I thought some you might appreciate a short guide to some of the military museums. For details of locations and up-to-date information on any admission charges check out the Ogilby Trust website.


Royal Highland Fusiliers (Highland Light Infantry and Royal Scots Fusiliers)  – Situated in the regimental headquarters which is itself on one of Glasgow’s busiest shopping streets, Sauchiehall Street, this is a fine little museum in the circumstances. By that I mean that the regiment has a lot of history to cram into a very small space within the warren of rooms which make up the regimental headquarters. The display cabinets are chock full of fascinating relics from the storied past of both the Royal Scots Fusiliers and the Highland Light Infantry, who came together into the RHF in 1957. It’s all there; the Victoria Crosses, the other medals, the photographs, the paintings, the uniforms, the weapons, etc. The souvenirs taken from vanquished foes, from 19th Century South African wooden clubs to Iraqi Kalashnikovs, were a bonus. I had no idea who enormous a WWI German anti-tank rifle was. There were also recordings of veterans recounting their experiences in two World Wars. The packed display cases make it easy to miss some real gems. However, an appeal has been launched to help pay for a new museum in Kelvingrove Park.  Entrance is free.
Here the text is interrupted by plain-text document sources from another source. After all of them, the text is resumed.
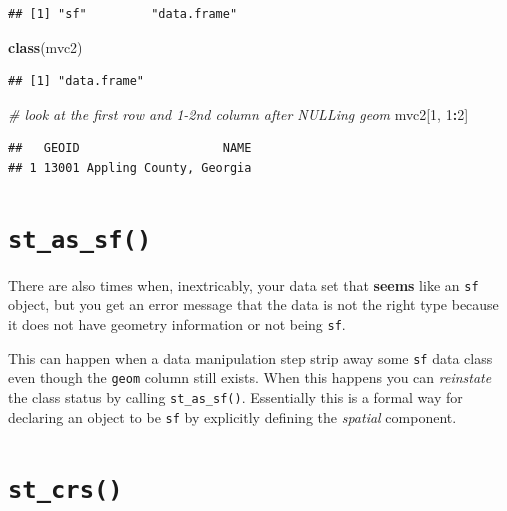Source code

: \documentclass[
]{book}
\newenvironment{Shaded}{\begin{snugshade}}{\end{snugshade}}
\newcommand{\CommentTok}[1]{\textcolor[rgb]{0.56,0.35,0.01}{\textit{#1}}}
\newcommand{\DecValTok}[1]{\textcolor[rgb]{0.00,0.00,0.81}{#1}}
\newcommand{\FunctionTok}[1]{\textcolor[rgb]{0.13,0.29,0.53}{\textbf{#1}}}
\newcommand{\NormalTok}[1]{#1}
\newcommand{\SpecialCharTok}[1]{\textcolor[rgb]{0.81,0.36,0.00}{\textbf{#1}}}
\begin{document}
\begin{verbatim}
## [1] "sf"         "data.frame"
\end{verbatim}

\begin{Shaded}
\begin{Highlighting}[]
\FunctionTok{class}\NormalTok{(mvc2)}
\end{Highlighting}
\end{Shaded}

\begin{verbatim}
## [1] "data.frame"
\end{verbatim}

\begin{Shaded}
\begin{Highlighting}[]
\CommentTok{\# look at the first row and 1{-}2nd column after NULLing geom}
\NormalTok{mvc2[}\DecValTok{1}\NormalTok{, }\DecValTok{1}\SpecialCharTok{:}\DecValTok{2}\NormalTok{]}
\end{Highlighting}
\end{Shaded}

\begin{verbatim}
##   GEOID                    NAME
## 1 13001 Appling County, Georgia
\end{verbatim}

\hypertarget{st-as-sf}{%
\section{\texorpdfstring{\texttt{st\_as\_sf()}}{st\_as\_sf()}}\label{st-as-sf}}

There are also times when, inextricably, your data set that \textbf{seems} like an \texttt{sf} object, but you get an error message that the data is not the right type because it does not have geometry information or not being \texttt{sf}.

This can happen when a data manipulation step strip away some \texttt{sf} data class even though the \texttt{geom} column still exists. When this happens you can \emph{reinstate} the class status by calling \texttt{st\_as\_sf()}. Essentially this is a formal way for declaring an object to be \texttt{sf} by explicitly defining the \emph{spatial} component.

\hypertarget{st_crs}{%
\section{\texorpdfstring{\texttt{st\_crs()}}{st\_crs()}}\label{st_crs}}
\end{document}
King’s Own Scottish Borderers – Housed in the former regimental barracks, the KOSB museum has a little more space to display its treasures. Regimental museums have come a long way in recent years from the old a couple of display cabinets containing some dusty medals, a few tunics and the traditional bible/whisky flask which took the bullet which would otherwise have killed its owner. The folks at the KOSB have put a lot of time and effort into recreating scenes from the regiment’s history using mannequins dressed in authentic or specially made reproduction uniforms. The Second World War tableau was particularly impressive. Though, the barrackroom from after the Second World War tickled my fancy as I imagined the museum staff and former members of the regiment scouring attics and army surplus stores across the country to collect up all the soldier’s kit which was display. This museum is well worth a visit if you’re in Berwick. There is a small charge for entry.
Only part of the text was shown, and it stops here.